Please restate every line below exactly, without any pictures.

§ Input for this task:
* * * * *

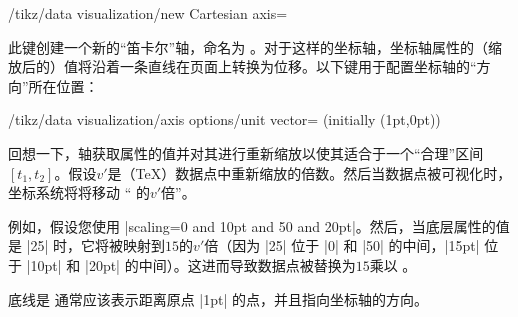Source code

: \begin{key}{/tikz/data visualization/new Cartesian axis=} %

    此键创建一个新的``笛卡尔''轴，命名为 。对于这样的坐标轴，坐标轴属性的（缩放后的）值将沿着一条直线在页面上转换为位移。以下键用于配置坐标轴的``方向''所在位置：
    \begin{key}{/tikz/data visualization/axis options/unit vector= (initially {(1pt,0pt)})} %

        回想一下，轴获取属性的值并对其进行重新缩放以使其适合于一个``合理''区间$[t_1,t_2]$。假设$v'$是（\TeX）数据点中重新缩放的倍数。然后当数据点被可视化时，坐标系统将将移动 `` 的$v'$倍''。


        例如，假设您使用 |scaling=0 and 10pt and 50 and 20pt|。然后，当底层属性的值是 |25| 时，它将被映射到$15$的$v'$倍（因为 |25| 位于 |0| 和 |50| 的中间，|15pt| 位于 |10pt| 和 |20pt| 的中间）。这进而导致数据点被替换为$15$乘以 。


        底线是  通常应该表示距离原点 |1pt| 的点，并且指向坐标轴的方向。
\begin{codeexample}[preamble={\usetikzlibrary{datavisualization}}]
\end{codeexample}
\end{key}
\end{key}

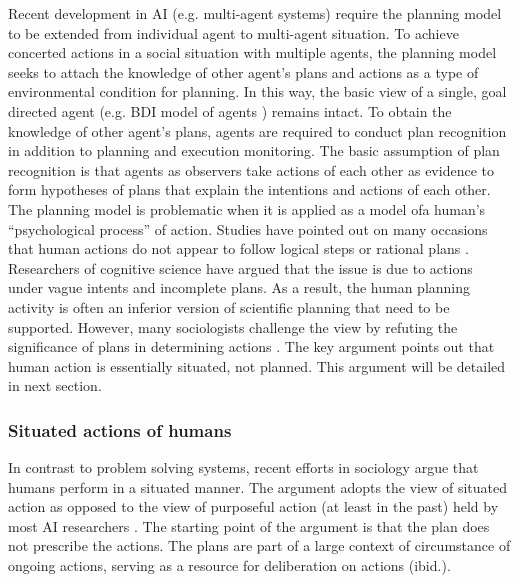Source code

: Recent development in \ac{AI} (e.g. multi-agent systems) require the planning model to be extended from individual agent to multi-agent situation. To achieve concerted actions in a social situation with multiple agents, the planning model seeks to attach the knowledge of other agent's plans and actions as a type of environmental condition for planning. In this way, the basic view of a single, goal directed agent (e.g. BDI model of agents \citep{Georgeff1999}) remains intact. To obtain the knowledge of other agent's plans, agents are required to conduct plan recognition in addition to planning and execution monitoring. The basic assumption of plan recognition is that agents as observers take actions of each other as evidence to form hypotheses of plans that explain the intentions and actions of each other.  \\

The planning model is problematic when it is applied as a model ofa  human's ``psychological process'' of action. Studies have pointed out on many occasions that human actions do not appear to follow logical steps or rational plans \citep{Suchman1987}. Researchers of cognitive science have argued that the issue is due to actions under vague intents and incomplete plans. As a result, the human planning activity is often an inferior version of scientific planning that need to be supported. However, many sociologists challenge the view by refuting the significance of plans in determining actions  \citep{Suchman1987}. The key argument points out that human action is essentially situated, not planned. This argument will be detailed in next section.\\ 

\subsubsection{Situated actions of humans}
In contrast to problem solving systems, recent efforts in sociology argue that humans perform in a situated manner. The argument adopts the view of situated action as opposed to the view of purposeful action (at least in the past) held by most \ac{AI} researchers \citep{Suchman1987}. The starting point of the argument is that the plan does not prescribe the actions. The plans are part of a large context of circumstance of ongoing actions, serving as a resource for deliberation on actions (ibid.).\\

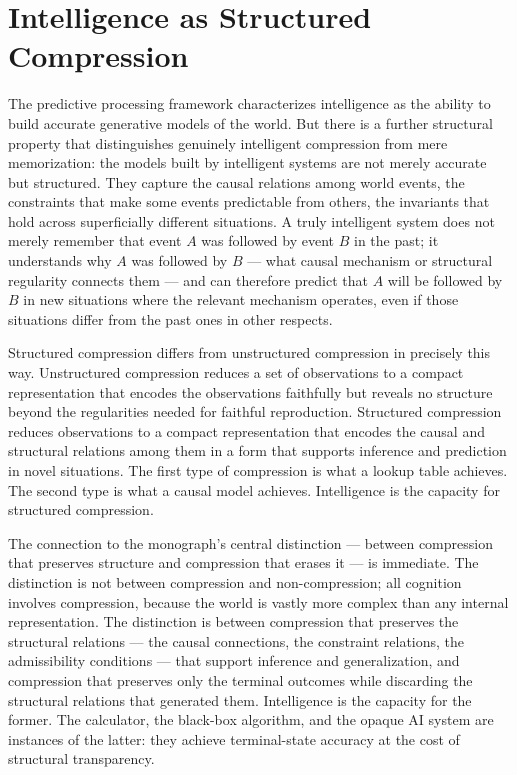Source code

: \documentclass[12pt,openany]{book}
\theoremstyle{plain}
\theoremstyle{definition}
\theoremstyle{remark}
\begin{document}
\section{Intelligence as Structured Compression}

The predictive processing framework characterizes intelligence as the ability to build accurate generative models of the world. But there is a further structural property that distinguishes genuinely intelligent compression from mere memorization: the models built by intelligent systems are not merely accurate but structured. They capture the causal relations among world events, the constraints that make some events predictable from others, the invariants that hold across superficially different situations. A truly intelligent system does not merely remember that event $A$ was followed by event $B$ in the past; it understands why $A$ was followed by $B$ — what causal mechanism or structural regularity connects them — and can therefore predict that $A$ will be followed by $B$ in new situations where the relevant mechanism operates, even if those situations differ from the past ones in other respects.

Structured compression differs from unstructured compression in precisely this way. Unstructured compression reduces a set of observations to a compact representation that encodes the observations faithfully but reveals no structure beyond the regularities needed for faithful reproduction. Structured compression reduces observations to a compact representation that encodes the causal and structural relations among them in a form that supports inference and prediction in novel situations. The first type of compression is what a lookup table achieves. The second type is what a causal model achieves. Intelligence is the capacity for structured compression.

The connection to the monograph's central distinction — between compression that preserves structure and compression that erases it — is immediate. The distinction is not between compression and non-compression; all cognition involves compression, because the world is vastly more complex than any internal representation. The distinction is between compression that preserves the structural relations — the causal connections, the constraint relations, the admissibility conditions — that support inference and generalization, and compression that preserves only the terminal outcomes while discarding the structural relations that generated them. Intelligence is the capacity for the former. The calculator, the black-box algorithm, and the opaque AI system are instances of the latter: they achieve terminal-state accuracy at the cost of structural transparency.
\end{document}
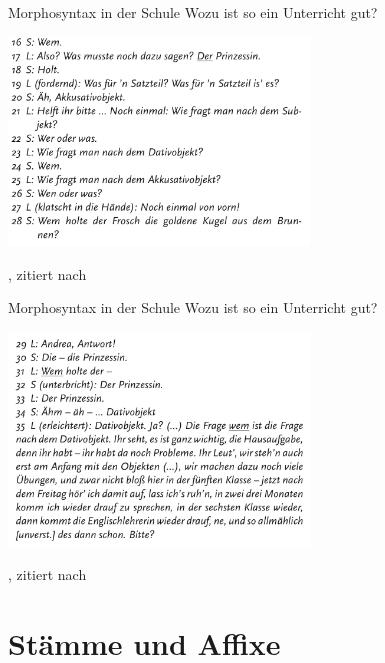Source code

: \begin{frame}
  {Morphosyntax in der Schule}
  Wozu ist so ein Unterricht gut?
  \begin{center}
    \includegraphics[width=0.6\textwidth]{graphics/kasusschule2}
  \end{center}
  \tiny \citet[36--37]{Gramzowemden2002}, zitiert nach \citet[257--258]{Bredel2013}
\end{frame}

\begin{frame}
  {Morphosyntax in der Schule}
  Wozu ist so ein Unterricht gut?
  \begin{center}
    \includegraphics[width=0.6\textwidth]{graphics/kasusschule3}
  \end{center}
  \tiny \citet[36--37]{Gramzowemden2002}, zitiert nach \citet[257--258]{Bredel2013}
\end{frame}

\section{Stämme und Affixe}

* * * * *

§ Task answer:
Source code

: \begin{key}{/tikz/data visualization/new Cartesian axis=} %

    此键创建一个新的``笛卡尔''轴，命名为 。对于这样的坐标轴，坐标轴属性的（缩放后的）值将沿着一条直线在页面上转换为位移。以下键用于配置坐标轴的``方向''所在位置：
    \begin{key}{/tikz/data visualization/axis options/unit vector= (initially {(1pt,0pt)})} %

        回想一下，轴获取属性的值并对其进行重新缩放以使其适合于一个``合理''区间$[t_1,t_2]$。假设$v'$是（\TeX）数据点中重新缩放的倍数。然后当数据点被可视化时，坐标系统将将移动 `` 的$v'$倍''。


        例如，假设您使用 |scaling=0 and 10pt and 50 and 20pt|。然后，当底层属性的值是 |25| 时，它将被映射到$15$的$v'$倍（因为 |25| 位于 |0| 和 |50| 的中间，|15pt| 位于 |10pt| 和 |20pt| 的中间）。这进而导致数据点被替换为$15$乘以 。


        底线是  通常应该表示距离原点 |1pt| 的点，并且指向坐标轴的方向。
\begin{codeexample}[preamble={\usetikzlibrary{datavisualization}}]
\end{codeexample}
\end{key}
\end{key}

Source code

: Recent development in \ac{AI} (e.g. multi-agent systems) require the planning model to be extended from individual agent to multi-agent situation. To achieve concerted actions in a social situation with multiple agents, the planning model seeks to attach the knowledge of other agent's plans and actions as a type of environmental condition for planning. In this way, the basic view of a single, goal directed agent (e.g. BDI model of agents \citep{Georgeff1999}) remains intact. To obtain the knowledge of other agent's plans, agents are required to conduct plan recognition in addition to planning and execution monitoring. The basic assumption of plan recognition is that agents as observers take actions of each other as evidence to form hypotheses of plans that explain the intentions and actions of each other.  \\

The planning model is problematic when it is applied as a model ofa  human's ``psychological process'' of action. Studies have pointed out on many occasions that human actions do not appear to follow logical steps or rational plans \citep{Suchman1987}. Researchers of cognitive science have argued that the issue is due to actions under vague intents and incomplete plans. As a result, the human planning activity is often an inferior version of scientific planning that need to be supported. However, many sociologists challenge the view by refuting the significance of plans in determining actions  \citep{Suchman1987}. The key argument points out that human action is essentially situated, not planned. This argument will be detailed in next section.\\ 

\subsubsection{Situated actions of humans}
In contrast to problem solving systems, recent efforts in sociology argue that humans perform in a situated manner. The argument adopts the view of situated action as opposed to the view of purposeful action (at least in the past) held by most \ac{AI} researchers \citep{Suchman1987}. The starting point of the argument is that the plan does not prescribe the actions. The plans are part of a large context of circumstance of ongoing actions, serving as a resource for deliberation on actions (ibid.).\\

Source code

: \documentclass[12pt,openany]{book}
\theoremstyle{plain}
\theoremstyle{definition}
\theoremstyle{remark}
\begin{document}
\section{Intelligence as Structured Compression}

The predictive processing framework characterizes intelligence as the ability to build accurate generative models of the world. But there is a further structural property that distinguishes genuinely intelligent compression from mere memorization: the models built by intelligent systems are not merely accurate but structured. They capture the causal relations among world events, the constraints that make some events predictable from others, the invariants that hold across superficially different situations. A truly intelligent system does not merely remember that event $A$ was followed by event $B$ in the past; it understands why $A$ was followed by $B$ — what causal mechanism or structural regularity connects them — and can therefore predict that $A$ will be followed by $B$ in new situations where the relevant mechanism operates, even if those situations differ from the past ones in other respects.

Structured compression differs from unstructured compression in precisely this way. Unstructured compression reduces a set of observations to a compact representation that encodes the observations faithfully but reveals no structure beyond the regularities needed for faithful reproduction. Structured compression reduces observations to a compact representation that encodes the causal and structural relations among them in a form that supports inference and prediction in novel situations. The first type of compression is what a lookup table achieves. The second type is what a causal model achieves. Intelligence is the capacity for structured compression.

The connection to the monograph's central distinction — between compression that preserves structure and compression that erases it — is immediate. The distinction is not between compression and non-compression; all cognition involves compression, because the world is vastly more complex than any internal representation. The distinction is between compression that preserves the structural relations — the causal connections, the constraint relations, the admissibility conditions — that support inference and generalization, and compression that preserves only the terminal outcomes while discarding the structural relations that generated them. Intelligence is the capacity for the former. The calculator, the black-box algorithm, and the opaque AI system are instances of the latter: they achieve terminal-state accuracy at the cost of structural transparency.
\end{document}
Source code

: \begin{frame}
  {Morphosyntax in der Schule}
  Wozu ist so ein Unterricht gut?
  \begin{center}
    \includegraphics[width=0.6\textwidth]{graphics/kasusschule2}
  \end{center}
  \tiny \citet[36--37]{Gramzowemden2002}, zitiert nach \citet[257--258]{Bredel2013}
\end{frame}

\begin{frame}
  {Morphosyntax in der Schule}
  Wozu ist so ein Unterricht gut?
  \begin{center}
    \includegraphics[width=0.6\textwidth]{graphics/kasusschule3}
  \end{center}
  \tiny \citet[36--37]{Gramzowemden2002}, zitiert nach \citet[257--258]{Bredel2013}
\end{frame}

\section{Stämme und Affixe}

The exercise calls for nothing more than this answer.